## Exercise objective:
In the records below, find the line with "- **Loan Status**: Indicates" and the line with "- Save your"; return exactly those lines and every line between them.

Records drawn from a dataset
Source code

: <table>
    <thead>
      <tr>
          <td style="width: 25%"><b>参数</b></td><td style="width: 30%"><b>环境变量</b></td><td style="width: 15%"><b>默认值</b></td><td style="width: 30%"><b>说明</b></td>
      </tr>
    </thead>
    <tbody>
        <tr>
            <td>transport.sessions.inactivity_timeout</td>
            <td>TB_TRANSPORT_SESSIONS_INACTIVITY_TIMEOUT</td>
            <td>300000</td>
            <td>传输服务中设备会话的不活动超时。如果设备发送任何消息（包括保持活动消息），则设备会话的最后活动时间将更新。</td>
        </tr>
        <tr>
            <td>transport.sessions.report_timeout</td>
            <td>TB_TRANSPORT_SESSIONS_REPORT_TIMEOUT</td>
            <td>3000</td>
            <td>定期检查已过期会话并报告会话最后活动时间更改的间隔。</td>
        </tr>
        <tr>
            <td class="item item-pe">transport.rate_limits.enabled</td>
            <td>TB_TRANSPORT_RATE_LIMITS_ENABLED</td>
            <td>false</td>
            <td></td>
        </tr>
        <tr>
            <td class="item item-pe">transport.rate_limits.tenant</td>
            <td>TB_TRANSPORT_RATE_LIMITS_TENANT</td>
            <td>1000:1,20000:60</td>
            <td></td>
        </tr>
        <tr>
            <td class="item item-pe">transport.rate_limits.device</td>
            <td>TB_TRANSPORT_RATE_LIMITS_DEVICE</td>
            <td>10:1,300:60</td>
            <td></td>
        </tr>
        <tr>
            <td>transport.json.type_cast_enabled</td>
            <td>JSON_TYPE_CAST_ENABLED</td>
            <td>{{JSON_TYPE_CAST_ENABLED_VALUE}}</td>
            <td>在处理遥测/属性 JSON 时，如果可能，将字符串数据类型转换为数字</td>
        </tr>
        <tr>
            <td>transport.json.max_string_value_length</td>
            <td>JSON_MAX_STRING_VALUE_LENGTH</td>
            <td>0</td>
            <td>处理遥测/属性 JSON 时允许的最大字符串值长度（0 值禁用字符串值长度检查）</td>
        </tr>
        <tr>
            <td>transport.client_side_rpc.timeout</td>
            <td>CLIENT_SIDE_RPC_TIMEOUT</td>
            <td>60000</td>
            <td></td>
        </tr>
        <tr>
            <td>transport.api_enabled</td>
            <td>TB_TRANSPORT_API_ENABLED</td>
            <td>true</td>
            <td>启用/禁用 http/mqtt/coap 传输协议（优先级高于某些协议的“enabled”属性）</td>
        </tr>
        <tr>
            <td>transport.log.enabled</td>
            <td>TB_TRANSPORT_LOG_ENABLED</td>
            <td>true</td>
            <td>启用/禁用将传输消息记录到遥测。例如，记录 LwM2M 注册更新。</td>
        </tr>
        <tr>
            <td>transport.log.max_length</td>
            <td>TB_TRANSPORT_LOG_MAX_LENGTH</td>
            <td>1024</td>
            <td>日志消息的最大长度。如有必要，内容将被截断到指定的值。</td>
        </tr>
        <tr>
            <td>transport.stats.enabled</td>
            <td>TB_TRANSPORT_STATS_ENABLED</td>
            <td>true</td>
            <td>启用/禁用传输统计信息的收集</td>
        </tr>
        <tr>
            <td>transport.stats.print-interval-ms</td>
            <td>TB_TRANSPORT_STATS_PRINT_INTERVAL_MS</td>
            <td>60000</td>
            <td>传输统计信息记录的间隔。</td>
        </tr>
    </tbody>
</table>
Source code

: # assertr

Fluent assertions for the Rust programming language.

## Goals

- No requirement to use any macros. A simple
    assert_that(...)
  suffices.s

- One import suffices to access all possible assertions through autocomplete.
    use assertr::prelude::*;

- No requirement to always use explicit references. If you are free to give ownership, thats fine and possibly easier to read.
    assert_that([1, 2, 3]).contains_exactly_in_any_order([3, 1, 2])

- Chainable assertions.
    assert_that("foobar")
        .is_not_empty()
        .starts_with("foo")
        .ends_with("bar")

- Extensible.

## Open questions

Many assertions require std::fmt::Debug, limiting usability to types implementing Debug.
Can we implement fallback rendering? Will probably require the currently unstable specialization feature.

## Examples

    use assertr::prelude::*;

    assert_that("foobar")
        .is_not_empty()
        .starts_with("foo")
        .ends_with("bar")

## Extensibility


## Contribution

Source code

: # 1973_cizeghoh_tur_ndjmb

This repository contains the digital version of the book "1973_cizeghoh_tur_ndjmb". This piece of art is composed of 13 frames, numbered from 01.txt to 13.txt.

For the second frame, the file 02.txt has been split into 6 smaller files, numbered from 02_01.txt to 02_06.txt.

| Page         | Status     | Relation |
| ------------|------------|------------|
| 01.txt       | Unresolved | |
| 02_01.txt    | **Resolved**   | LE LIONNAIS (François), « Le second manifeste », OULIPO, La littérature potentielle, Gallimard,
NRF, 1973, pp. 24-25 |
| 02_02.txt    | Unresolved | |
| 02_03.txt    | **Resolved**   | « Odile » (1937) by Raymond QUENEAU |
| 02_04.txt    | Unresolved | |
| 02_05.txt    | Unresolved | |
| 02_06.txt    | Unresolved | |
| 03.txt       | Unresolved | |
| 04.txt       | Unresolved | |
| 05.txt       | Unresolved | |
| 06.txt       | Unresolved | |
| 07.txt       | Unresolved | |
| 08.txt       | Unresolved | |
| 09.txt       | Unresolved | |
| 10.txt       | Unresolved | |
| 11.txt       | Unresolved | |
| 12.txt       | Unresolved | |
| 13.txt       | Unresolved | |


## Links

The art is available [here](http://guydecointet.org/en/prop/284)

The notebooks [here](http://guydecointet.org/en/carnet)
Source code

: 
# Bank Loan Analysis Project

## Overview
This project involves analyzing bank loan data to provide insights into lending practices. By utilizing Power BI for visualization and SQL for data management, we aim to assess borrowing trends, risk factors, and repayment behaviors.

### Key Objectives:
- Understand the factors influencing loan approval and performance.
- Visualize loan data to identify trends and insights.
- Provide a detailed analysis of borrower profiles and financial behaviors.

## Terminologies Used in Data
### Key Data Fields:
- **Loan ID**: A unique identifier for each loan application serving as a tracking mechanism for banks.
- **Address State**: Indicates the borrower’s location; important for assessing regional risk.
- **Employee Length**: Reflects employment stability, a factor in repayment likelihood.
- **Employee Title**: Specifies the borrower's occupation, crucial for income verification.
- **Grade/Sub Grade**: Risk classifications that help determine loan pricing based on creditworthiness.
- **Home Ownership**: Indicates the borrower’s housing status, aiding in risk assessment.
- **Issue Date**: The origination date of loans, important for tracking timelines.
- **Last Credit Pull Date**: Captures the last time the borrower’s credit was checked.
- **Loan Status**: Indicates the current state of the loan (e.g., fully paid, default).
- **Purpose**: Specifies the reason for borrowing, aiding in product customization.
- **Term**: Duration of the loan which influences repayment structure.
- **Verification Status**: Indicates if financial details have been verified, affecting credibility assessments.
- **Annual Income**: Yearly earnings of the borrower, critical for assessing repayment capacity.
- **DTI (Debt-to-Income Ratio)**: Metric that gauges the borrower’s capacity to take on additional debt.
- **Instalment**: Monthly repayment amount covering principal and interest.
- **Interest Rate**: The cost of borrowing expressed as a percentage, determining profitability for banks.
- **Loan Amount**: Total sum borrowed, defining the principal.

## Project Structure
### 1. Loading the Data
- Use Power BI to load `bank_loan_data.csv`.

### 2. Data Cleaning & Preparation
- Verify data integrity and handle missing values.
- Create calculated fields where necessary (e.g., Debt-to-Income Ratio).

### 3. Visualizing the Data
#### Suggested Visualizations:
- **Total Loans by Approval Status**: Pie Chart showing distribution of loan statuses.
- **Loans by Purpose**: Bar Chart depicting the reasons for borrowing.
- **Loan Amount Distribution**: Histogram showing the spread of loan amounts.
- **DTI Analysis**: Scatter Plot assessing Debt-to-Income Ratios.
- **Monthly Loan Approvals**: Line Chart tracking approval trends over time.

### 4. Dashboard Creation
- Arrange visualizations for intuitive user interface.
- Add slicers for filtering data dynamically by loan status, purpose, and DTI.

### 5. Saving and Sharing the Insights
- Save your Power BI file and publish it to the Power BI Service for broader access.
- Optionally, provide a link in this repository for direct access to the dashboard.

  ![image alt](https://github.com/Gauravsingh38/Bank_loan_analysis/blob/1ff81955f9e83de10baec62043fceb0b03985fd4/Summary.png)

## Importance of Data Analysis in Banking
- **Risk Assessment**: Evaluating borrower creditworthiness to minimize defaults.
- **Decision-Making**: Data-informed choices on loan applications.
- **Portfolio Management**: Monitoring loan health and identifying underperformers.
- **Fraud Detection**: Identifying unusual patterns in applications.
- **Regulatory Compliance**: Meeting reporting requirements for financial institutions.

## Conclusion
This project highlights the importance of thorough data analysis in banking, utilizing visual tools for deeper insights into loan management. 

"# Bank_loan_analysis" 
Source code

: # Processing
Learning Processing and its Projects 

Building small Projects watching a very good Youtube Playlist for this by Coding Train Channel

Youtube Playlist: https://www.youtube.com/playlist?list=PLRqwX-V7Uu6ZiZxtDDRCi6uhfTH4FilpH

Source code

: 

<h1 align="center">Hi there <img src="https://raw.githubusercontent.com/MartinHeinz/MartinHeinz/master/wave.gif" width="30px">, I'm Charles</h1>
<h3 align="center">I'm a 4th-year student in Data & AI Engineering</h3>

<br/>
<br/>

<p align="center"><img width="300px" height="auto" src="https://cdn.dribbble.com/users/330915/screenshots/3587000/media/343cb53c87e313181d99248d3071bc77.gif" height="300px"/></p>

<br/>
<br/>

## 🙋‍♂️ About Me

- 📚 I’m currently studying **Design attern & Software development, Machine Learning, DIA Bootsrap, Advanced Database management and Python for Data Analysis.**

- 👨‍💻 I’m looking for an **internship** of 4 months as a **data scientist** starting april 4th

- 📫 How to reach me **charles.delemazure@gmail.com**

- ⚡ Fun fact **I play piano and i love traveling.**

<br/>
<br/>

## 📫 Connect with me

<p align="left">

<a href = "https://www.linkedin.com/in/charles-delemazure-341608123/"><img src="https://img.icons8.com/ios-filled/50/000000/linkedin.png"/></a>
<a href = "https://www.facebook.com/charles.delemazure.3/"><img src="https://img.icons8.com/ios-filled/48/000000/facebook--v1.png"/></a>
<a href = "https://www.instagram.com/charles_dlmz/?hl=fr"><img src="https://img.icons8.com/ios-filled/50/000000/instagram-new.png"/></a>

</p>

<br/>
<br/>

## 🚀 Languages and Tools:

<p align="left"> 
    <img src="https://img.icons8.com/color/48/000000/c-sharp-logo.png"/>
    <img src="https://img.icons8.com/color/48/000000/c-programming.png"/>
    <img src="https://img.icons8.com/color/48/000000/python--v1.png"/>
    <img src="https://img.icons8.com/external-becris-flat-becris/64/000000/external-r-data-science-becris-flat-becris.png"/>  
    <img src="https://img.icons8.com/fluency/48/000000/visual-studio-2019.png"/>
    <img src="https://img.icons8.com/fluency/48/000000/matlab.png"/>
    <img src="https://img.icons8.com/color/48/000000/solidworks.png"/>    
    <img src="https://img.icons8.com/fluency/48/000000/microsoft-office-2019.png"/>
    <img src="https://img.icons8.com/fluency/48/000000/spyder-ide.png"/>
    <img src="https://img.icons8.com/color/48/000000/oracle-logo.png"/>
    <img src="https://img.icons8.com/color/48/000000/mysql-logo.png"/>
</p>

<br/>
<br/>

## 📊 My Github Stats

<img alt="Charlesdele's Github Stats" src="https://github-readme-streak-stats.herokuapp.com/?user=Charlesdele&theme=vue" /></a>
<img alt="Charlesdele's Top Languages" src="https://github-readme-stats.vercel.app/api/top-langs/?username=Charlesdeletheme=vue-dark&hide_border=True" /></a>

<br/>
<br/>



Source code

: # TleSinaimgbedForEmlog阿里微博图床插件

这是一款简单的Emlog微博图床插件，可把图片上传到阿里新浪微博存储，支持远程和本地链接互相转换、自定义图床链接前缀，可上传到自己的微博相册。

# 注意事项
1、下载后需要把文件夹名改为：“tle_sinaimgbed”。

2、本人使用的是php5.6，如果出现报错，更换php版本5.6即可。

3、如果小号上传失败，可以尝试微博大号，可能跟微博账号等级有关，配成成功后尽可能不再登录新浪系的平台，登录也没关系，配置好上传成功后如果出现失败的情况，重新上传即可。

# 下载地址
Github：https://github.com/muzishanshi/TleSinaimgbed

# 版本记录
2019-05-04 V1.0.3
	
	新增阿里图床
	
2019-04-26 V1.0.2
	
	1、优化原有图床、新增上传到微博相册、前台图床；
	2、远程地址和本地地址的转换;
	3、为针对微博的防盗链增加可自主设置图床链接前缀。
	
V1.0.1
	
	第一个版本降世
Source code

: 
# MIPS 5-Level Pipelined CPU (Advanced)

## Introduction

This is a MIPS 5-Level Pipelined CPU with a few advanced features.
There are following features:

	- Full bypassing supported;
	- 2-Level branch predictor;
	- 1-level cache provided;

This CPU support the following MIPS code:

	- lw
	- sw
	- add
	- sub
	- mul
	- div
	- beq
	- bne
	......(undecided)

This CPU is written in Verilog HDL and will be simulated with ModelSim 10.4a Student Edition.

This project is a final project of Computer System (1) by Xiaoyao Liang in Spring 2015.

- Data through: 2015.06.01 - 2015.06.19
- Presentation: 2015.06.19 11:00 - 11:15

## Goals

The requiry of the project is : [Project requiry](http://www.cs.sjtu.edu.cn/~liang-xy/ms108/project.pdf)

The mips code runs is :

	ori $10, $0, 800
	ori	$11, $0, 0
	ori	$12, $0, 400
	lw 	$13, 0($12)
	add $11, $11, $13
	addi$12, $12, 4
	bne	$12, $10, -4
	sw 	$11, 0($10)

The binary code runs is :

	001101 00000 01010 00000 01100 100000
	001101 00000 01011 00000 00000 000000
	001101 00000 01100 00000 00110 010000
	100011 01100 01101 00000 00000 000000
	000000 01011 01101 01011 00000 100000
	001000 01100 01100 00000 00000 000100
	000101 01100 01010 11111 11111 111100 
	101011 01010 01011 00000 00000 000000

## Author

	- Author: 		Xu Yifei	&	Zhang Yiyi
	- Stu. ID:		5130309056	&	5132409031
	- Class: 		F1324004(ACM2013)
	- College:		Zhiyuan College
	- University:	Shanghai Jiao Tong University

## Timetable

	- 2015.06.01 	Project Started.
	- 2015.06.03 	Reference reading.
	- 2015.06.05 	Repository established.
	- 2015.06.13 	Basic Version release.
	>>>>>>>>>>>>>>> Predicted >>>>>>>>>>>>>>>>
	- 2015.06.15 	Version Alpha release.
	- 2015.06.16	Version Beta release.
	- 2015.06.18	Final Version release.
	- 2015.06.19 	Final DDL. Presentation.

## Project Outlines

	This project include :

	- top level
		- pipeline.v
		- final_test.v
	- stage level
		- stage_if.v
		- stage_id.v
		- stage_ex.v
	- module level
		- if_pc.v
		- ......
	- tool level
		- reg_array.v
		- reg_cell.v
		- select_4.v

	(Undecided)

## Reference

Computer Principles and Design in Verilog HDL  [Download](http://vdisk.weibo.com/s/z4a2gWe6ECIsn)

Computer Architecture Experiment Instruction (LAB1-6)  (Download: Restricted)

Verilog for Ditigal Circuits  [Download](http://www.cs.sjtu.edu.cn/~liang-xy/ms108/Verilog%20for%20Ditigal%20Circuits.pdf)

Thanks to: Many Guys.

## Output for this exercise:
- **Loan Status**: Indicates the current state of the loan (e.g., fully paid, default).
- **Purpose**: Specifies the reason for borrowing, aiding in product customization.
- **Term**: Duration of the loan which influences repayment structure.
- **Verification Status**: Indicates if financial details have been verified, affecting credibility assessments.
- **Annual Income**: Yearly earnings of the borrower, critical for assessing repayment capacity.
- **DTI (Debt-to-Income Ratio)**: Metric that gauges the borrower’s capacity to take on additional debt.
- **Instalment**: Monthly repayment amount covering principal and interest.
- **Interest Rate**: The cost of borrowing expressed as a percentage, determining profitability for banks.
- **Loan Amount**: Total sum borrowed, defining the principal.

## Project Structure
### 1. Loading the Data
- Use Power BI to load `bank_loan_data.csv`.

### 2. Data Cleaning & Preparation
- Verify data integrity and handle missing values.
- Create calculated fields where necessary (e.g., Debt-to-Income Ratio).

### 3. Visualizing the Data
#### Suggested Visualizations:
- **Total Loans by Approval Status**: Pie Chart showing distribution of loan statuses.
- **Loans by Purpose**: Bar Chart depicting the reasons for borrowing.
- **Loan Amount Distribution**: Histogram showing the spread of loan amounts.
- **DTI Analysis**: Scatter Plot assessing Debt-to-Income Ratios.
- **Monthly Loan Approvals**: Line Chart tracking approval trends over time.

### 4. Dashboard Creation
- Arrange visualizations for intuitive user interface.
- Add slicers for filtering data dynamically by loan status, purpose, and DTI.

### 5. Saving and Sharing the Insights
- Save your Power BI file and publish it to the Power BI Service for broader access.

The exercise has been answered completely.